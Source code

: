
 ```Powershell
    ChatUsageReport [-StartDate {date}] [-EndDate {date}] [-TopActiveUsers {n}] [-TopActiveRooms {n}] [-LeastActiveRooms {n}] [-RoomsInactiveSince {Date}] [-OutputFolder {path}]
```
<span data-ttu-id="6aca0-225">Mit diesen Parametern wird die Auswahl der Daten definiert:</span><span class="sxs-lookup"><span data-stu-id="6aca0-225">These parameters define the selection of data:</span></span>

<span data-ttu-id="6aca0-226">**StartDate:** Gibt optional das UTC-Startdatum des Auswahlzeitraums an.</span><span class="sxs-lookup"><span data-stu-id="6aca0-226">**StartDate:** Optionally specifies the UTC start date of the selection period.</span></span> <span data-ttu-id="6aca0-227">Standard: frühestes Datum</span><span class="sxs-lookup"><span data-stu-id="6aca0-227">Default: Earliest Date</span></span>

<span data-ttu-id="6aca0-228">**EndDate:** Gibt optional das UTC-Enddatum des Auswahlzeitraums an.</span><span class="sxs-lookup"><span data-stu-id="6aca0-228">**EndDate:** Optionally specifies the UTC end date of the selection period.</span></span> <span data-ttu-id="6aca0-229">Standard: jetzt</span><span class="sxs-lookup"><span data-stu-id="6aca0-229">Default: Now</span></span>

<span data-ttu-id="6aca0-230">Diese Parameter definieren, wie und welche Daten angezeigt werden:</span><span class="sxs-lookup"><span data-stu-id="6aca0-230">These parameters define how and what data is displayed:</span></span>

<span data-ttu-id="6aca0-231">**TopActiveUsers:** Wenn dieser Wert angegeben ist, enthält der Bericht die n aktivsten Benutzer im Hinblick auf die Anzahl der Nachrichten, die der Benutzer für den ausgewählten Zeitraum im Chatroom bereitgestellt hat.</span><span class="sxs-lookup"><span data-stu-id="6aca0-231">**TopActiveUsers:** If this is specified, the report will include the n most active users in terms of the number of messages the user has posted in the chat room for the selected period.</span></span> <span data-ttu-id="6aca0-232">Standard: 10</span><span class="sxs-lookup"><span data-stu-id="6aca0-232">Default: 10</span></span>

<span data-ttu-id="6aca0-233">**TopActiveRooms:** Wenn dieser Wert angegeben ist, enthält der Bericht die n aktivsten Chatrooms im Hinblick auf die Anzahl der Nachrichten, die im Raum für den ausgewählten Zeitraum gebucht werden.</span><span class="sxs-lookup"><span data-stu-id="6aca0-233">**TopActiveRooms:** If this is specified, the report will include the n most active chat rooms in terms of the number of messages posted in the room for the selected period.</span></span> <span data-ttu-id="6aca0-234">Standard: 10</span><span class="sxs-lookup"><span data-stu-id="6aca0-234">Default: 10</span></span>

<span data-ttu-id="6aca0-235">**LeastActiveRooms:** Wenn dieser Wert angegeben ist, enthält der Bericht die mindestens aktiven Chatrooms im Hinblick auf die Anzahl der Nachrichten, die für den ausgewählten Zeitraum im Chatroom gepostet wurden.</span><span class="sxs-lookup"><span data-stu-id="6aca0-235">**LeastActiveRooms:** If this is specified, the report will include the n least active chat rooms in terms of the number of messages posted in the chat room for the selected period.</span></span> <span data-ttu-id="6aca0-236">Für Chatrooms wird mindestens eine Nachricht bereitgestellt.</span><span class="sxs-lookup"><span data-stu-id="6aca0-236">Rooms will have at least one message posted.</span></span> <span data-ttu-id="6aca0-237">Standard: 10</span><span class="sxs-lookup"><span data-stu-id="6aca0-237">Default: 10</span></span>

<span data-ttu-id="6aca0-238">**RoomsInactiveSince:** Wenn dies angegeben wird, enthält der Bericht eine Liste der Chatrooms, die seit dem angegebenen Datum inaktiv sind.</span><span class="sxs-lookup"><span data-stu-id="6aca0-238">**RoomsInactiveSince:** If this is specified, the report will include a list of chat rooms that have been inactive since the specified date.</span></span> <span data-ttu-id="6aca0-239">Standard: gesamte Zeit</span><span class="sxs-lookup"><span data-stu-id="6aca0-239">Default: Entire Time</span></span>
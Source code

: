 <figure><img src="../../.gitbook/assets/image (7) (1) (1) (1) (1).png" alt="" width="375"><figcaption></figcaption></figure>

------------------------------------

• TASK DESCRIPTION:
Everything in the listing needs to appear again exactly.

• ANSWER TO THIS EXERCISE:
Source code

:
 ```Powershell
    ChatUsageReport [-StartDate {date}] [-EndDate {date}] [-TopActiveUsers {n}] [-TopActiveRooms {n}] [-LeastActiveRooms {n}] [-RoomsInactiveSince {Date}] [-OutputFolder {path}]
```
<span data-ttu-id="6aca0-225">Mit diesen Parametern wird die Auswahl der Daten definiert:</span><span class="sxs-lookup"><span data-stu-id="6aca0-225">These parameters define the selection of data:</span></span>

<span data-ttu-id="6aca0-226">**StartDate:** Gibt optional das UTC-Startdatum des Auswahlzeitraums an.</span><span class="sxs-lookup"><span data-stu-id="6aca0-226">**StartDate:** Optionally specifies the UTC start date of the selection period.</span></span> <span data-ttu-id="6aca0-227">Standard: frühestes Datum</span><span class="sxs-lookup"><span data-stu-id="6aca0-227">Default: Earliest Date</span></span>

<span data-ttu-id="6aca0-228">**EndDate:** Gibt optional das UTC-Enddatum des Auswahlzeitraums an.</span><span class="sxs-lookup"><span data-stu-id="6aca0-228">**EndDate:** Optionally specifies the UTC end date of the selection period.</span></span> <span data-ttu-id="6aca0-229">Standard: jetzt</span><span class="sxs-lookup"><span data-stu-id="6aca0-229">Default: Now</span></span>

<span data-ttu-id="6aca0-230">Diese Parameter definieren, wie und welche Daten angezeigt werden:</span><span class="sxs-lookup"><span data-stu-id="6aca0-230">These parameters define how and what data is displayed:</span></span>

<span data-ttu-id="6aca0-231">**TopActiveUsers:** Wenn dieser Wert angegeben ist, enthält der Bericht die n aktivsten Benutzer im Hinblick auf die Anzahl der Nachrichten, die der Benutzer für den ausgewählten Zeitraum im Chatroom bereitgestellt hat.</span><span class="sxs-lookup"><span data-stu-id="6aca0-231">**TopActiveUsers:** If this is specified, the report will include the n most active users in terms of the number of messages the user has posted in the chat room for the selected period.</span></span> <span data-ttu-id="6aca0-232">Standard: 10</span><span class="sxs-lookup"><span data-stu-id="6aca0-232">Default: 10</span></span>

<span data-ttu-id="6aca0-233">**TopActiveRooms:** Wenn dieser Wert angegeben ist, enthält der Bericht die n aktivsten Chatrooms im Hinblick auf die Anzahl der Nachrichten, die im Raum für den ausgewählten Zeitraum gebucht werden.</span><span class="sxs-lookup"><span data-stu-id="6aca0-233">**TopActiveRooms:** If this is specified, the report will include the n most active chat rooms in terms of the number of messages posted in the room for the selected period.</span></span> <span data-ttu-id="6aca0-234">Standard: 10</span><span class="sxs-lookup"><span data-stu-id="6aca0-234">Default: 10</span></span>

<span data-ttu-id="6aca0-235">**LeastActiveRooms:** Wenn dieser Wert angegeben ist, enthält der Bericht die mindestens aktiven Chatrooms im Hinblick auf die Anzahl der Nachrichten, die für den ausgewählten Zeitraum im Chatroom gepostet wurden.</span><span class="sxs-lookup"><span data-stu-id="6aca0-235">**LeastActiveRooms:** If this is specified, the report will include the n least active chat rooms in terms of the number of messages posted in the chat room for the selected period.</span></span> <span data-ttu-id="6aca0-236">Für Chatrooms wird mindestens eine Nachricht bereitgestellt.</span><span class="sxs-lookup"><span data-stu-id="6aca0-236">Rooms will have at least one message posted.</span></span> <span data-ttu-id="6aca0-237">Standard: 10</span><span class="sxs-lookup"><span data-stu-id="6aca0-237">Default: 10</span></span>

<span data-ttu-id="6aca0-238">**RoomsInactiveSince:** Wenn dies angegeben wird, enthält der Bericht eine Liste der Chatrooms, die seit dem angegebenen Datum inaktiv sind.</span><span class="sxs-lookup"><span data-stu-id="6aca0-238">**RoomsInactiveSince:** If this is specified, the report will include a list of chat rooms that have been inactive since the specified date.</span></span> <span data-ttu-id="6aca0-239">Standard: gesamte Zeit</span><span class="sxs-lookup"><span data-stu-id="6aca0-239">Default: Entire Time</span></span>
Source code

: <figure><img src="../../.gitbook/assets/image (7) (1) (1) (1) (1).png" alt="" width="375"><figcaption></figcaption></figure>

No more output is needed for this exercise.